*Exercise goal*
Check every line of the listing below for the word "microsoft" and give the number of lines where it appears, with nothing added.

++++++++++++++++++++

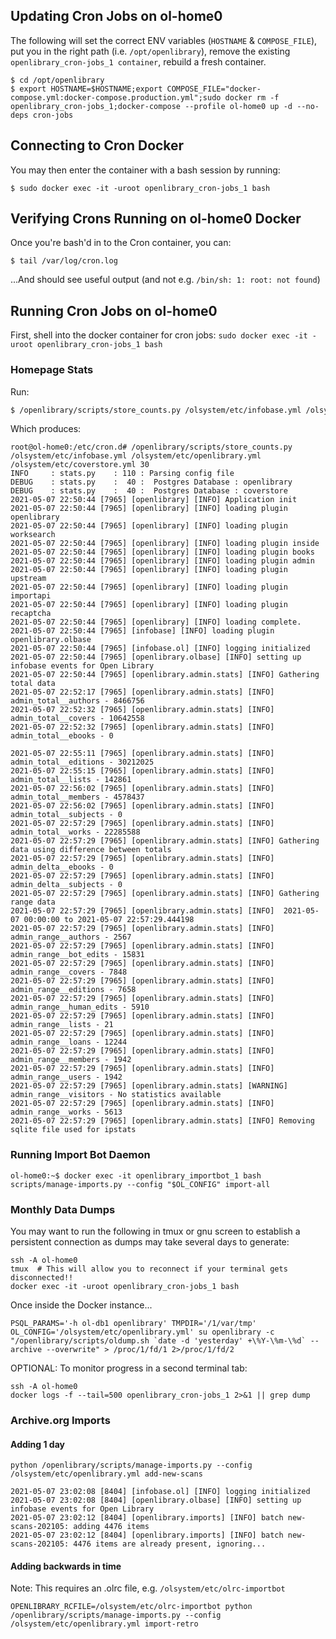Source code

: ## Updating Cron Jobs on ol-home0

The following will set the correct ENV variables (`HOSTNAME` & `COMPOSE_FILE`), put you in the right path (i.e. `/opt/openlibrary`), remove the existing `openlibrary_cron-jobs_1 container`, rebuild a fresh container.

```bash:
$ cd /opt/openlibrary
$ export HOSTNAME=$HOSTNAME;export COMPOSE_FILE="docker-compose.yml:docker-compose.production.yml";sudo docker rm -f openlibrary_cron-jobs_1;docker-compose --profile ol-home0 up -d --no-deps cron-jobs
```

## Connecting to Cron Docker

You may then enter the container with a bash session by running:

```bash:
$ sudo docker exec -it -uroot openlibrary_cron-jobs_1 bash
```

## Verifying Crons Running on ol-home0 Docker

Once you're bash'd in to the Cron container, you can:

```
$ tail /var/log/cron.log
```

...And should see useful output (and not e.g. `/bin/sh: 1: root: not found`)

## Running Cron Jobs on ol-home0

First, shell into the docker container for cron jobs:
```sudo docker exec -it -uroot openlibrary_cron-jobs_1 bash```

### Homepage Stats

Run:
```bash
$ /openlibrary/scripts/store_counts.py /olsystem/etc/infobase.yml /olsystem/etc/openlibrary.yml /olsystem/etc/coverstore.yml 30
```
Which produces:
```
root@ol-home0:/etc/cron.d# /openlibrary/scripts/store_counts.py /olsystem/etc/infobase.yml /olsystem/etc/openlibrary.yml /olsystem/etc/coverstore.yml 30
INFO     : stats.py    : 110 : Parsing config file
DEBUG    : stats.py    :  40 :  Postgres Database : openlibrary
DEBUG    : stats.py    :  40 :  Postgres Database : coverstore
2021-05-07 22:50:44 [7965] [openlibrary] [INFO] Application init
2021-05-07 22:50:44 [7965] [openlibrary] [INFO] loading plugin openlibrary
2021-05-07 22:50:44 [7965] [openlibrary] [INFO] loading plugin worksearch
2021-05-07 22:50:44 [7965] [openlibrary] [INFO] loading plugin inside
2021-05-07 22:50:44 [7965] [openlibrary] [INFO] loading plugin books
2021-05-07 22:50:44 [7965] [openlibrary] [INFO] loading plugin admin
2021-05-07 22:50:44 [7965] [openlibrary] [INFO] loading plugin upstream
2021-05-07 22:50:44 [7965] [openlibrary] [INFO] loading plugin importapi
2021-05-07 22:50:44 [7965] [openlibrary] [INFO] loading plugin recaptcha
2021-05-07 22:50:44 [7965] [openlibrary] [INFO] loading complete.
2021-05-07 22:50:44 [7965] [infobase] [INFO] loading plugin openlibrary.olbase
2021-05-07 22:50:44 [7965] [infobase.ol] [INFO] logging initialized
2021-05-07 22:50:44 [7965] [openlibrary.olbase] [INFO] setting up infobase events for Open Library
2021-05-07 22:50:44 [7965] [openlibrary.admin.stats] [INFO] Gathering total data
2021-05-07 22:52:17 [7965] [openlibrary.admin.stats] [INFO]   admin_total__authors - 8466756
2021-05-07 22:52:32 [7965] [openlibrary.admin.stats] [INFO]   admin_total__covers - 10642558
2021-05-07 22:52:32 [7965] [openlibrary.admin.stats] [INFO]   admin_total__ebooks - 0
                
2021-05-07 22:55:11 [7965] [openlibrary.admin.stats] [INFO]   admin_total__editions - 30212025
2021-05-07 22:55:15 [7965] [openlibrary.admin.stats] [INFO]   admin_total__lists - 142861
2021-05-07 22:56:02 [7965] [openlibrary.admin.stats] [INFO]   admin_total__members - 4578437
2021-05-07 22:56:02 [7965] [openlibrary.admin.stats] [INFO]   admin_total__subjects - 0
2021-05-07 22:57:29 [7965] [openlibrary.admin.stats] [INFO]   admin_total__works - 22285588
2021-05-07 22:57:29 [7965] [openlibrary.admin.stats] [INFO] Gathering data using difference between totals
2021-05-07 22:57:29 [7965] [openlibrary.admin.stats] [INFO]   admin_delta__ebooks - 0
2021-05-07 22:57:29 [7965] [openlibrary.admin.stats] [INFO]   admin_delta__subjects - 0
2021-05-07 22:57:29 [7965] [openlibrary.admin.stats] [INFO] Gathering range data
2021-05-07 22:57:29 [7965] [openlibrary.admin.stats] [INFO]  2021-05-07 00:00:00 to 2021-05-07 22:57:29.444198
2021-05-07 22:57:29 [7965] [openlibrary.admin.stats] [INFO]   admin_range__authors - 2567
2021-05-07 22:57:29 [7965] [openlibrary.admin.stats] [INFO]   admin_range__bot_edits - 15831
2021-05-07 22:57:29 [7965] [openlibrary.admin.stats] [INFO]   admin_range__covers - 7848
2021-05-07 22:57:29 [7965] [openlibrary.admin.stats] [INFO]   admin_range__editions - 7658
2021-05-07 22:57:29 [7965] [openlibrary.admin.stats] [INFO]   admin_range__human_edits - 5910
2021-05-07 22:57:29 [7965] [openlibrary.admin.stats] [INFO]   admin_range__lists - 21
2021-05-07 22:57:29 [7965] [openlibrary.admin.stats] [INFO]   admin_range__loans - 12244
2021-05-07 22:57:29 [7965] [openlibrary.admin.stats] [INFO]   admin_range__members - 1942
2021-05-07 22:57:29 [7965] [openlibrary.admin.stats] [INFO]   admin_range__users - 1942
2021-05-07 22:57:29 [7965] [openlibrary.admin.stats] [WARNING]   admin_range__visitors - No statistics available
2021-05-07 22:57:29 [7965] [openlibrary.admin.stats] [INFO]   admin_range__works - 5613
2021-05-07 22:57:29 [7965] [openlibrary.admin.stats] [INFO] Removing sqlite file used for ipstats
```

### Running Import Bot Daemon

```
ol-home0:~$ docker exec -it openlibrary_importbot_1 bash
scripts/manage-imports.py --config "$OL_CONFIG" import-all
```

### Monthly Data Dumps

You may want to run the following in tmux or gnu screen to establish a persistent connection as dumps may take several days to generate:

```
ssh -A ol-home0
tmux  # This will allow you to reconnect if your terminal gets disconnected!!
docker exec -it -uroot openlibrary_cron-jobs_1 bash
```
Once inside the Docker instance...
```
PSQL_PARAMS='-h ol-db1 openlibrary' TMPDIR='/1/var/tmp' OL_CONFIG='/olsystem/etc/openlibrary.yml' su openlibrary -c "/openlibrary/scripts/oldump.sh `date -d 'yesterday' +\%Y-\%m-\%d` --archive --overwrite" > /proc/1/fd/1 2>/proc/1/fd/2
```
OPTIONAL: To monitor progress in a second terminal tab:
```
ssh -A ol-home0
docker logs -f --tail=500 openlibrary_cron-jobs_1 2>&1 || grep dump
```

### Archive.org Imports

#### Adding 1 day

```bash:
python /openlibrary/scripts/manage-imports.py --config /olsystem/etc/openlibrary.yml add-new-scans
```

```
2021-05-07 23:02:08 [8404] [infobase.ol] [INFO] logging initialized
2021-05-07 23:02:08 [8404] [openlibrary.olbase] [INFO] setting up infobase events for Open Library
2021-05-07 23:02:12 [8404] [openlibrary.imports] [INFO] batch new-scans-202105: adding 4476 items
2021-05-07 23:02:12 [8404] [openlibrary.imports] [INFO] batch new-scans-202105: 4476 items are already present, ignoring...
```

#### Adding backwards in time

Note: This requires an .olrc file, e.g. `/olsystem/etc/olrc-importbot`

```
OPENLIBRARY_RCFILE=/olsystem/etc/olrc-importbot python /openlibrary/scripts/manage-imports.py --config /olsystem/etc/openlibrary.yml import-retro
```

++++++++++++++++++++

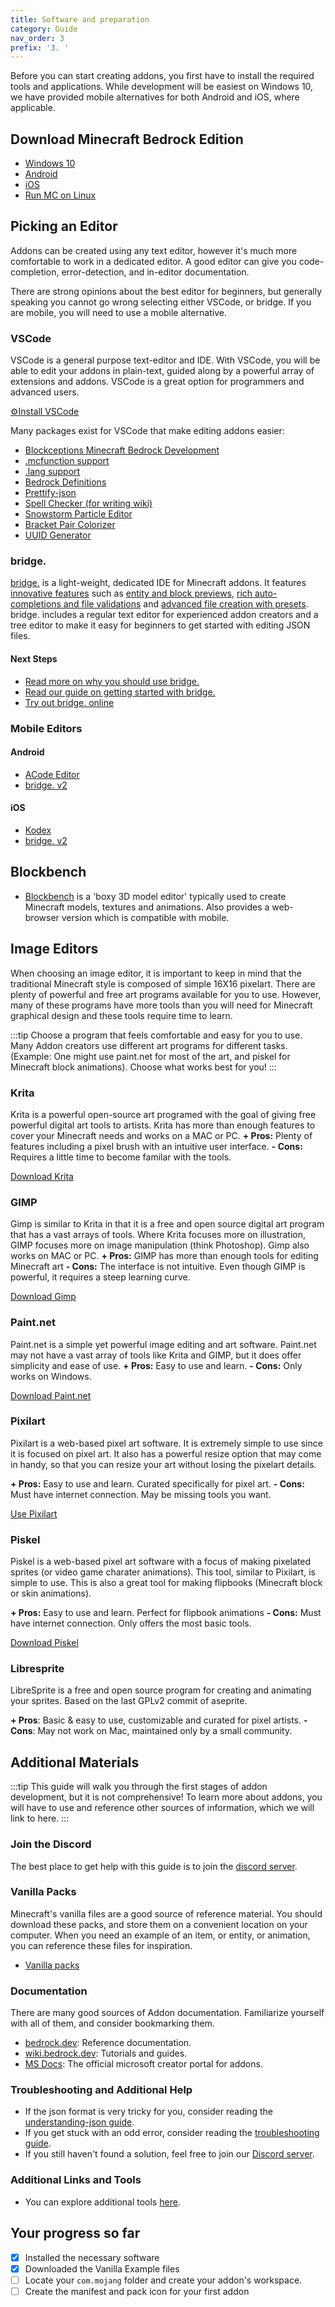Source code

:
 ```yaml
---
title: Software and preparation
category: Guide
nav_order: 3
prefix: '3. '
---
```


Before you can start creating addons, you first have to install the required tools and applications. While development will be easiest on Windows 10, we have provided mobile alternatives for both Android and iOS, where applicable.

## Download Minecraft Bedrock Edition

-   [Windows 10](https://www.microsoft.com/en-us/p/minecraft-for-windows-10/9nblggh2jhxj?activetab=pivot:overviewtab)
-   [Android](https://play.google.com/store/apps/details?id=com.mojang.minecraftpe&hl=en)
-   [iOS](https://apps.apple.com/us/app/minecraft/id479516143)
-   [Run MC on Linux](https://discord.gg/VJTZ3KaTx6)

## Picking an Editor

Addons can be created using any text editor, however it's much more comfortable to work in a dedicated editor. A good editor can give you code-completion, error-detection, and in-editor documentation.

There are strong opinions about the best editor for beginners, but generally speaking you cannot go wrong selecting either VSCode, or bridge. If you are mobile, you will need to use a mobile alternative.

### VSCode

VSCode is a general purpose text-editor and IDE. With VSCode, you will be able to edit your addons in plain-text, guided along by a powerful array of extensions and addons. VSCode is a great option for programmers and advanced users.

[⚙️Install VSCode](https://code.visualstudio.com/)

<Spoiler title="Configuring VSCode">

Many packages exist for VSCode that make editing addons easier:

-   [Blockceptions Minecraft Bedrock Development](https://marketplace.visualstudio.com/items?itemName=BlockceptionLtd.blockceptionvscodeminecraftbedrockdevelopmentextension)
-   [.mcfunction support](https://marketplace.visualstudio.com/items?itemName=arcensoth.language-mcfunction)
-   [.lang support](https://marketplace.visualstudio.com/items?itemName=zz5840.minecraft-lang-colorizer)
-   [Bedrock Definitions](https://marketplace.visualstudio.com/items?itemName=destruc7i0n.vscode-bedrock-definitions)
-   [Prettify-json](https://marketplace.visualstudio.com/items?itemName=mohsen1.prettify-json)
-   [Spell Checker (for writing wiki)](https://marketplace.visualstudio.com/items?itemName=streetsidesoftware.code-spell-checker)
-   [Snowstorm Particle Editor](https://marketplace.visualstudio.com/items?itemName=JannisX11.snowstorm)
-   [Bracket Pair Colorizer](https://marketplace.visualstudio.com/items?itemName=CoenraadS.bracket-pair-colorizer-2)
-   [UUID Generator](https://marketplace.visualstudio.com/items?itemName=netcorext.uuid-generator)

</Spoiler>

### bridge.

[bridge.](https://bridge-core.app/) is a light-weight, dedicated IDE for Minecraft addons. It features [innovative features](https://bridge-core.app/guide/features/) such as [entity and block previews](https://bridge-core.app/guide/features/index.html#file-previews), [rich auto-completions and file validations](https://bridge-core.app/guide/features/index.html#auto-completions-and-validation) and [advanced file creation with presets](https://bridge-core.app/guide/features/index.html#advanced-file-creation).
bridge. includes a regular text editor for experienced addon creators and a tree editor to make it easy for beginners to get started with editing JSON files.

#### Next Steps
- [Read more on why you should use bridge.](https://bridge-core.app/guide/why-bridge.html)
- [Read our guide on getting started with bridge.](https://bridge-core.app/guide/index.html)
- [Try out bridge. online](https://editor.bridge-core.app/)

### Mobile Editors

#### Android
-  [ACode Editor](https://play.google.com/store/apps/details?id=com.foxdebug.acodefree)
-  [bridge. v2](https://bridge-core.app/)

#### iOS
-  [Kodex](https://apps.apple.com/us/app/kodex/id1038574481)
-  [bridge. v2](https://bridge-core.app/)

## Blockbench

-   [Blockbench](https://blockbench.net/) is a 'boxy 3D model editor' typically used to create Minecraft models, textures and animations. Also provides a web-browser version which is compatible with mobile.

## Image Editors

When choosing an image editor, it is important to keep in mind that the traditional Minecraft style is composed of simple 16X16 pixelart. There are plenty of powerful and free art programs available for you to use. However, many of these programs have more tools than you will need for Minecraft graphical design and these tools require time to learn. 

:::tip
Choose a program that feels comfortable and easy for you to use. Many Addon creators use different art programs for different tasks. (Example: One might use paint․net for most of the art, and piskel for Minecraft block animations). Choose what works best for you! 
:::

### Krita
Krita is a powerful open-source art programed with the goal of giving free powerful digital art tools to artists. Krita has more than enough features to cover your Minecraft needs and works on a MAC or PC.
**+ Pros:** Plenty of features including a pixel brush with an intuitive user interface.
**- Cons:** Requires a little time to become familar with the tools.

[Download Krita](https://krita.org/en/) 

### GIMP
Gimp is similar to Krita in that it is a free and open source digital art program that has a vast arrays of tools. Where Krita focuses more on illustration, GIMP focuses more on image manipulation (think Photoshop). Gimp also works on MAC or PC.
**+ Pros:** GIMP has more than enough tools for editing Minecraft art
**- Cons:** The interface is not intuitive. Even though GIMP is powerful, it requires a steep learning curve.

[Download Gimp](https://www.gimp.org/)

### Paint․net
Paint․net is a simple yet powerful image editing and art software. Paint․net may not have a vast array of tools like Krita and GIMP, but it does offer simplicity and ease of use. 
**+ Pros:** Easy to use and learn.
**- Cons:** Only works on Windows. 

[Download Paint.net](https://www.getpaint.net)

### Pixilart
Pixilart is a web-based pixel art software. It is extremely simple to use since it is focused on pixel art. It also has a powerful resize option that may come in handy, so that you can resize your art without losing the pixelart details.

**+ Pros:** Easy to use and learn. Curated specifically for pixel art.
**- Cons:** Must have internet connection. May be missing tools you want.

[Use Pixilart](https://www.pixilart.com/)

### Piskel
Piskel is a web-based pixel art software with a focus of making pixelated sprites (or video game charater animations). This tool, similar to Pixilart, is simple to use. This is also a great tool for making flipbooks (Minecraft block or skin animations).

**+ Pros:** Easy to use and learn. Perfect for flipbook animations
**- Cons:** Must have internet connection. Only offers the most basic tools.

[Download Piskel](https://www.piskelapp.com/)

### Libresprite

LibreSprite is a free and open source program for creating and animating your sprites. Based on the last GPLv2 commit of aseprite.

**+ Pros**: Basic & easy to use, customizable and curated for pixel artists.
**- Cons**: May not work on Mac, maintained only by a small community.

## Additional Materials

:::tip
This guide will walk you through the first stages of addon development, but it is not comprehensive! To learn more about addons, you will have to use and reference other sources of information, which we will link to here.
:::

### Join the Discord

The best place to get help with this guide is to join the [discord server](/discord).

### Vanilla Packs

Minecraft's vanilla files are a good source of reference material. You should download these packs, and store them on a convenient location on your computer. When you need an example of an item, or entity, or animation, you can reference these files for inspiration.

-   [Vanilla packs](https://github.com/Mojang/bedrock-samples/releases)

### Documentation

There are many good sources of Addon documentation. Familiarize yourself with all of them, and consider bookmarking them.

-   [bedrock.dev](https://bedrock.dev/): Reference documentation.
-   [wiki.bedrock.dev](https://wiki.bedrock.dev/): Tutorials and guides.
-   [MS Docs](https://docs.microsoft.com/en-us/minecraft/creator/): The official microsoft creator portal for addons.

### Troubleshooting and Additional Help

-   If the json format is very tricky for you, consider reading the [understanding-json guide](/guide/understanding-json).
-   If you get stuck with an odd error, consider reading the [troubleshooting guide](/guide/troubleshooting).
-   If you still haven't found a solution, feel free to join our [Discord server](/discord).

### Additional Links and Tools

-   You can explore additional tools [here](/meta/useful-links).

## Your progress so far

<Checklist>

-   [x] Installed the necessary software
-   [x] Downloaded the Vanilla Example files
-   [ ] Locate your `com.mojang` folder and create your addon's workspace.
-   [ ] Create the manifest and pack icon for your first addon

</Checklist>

++++++++++++++++++++

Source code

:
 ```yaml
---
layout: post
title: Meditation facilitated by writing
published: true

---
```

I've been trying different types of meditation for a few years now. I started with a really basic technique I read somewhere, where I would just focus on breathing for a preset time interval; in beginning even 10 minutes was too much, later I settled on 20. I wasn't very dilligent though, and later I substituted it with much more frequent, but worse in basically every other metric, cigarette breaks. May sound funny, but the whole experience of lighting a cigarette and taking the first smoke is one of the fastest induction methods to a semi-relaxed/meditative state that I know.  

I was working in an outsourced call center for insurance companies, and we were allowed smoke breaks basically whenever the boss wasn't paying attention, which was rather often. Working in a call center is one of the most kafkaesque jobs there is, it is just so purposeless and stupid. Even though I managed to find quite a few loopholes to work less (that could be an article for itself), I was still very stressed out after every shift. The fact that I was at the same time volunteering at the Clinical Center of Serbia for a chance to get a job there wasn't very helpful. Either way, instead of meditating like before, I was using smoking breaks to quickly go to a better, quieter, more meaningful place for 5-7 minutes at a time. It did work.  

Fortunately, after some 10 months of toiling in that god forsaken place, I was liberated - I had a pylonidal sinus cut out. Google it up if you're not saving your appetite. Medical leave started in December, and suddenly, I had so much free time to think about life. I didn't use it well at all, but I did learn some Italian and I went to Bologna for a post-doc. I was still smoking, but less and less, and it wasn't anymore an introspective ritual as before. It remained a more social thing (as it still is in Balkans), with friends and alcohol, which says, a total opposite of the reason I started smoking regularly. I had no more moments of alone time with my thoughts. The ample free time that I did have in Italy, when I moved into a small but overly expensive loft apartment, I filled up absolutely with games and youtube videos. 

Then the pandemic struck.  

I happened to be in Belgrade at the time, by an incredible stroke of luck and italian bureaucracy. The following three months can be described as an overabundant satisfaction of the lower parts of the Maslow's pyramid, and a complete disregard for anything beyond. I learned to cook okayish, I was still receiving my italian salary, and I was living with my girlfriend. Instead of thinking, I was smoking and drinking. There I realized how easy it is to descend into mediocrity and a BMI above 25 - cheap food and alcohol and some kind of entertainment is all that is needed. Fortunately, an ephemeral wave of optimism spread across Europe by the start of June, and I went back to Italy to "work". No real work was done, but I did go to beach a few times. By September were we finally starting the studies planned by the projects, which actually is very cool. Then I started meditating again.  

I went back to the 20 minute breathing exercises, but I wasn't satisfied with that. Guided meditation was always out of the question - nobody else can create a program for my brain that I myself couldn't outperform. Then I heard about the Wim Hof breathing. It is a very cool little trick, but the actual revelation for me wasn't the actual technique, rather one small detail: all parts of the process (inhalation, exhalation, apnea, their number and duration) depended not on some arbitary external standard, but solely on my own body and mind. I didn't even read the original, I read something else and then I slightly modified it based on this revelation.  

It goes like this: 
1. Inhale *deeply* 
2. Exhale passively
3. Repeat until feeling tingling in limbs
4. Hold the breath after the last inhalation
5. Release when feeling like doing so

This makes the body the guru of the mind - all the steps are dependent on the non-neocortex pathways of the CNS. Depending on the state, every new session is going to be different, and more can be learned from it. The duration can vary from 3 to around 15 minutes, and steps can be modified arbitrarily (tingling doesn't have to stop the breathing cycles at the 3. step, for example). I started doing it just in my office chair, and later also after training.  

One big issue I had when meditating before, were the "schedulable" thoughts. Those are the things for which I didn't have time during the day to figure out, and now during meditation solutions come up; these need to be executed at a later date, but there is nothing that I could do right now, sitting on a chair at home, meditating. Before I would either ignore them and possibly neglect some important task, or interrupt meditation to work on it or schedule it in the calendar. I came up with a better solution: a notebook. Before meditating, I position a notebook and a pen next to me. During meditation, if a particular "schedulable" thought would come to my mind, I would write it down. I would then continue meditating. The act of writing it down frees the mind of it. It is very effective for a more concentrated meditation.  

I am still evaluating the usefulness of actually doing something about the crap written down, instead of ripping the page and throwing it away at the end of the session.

++++++++++++++++++++

*Written solution*
2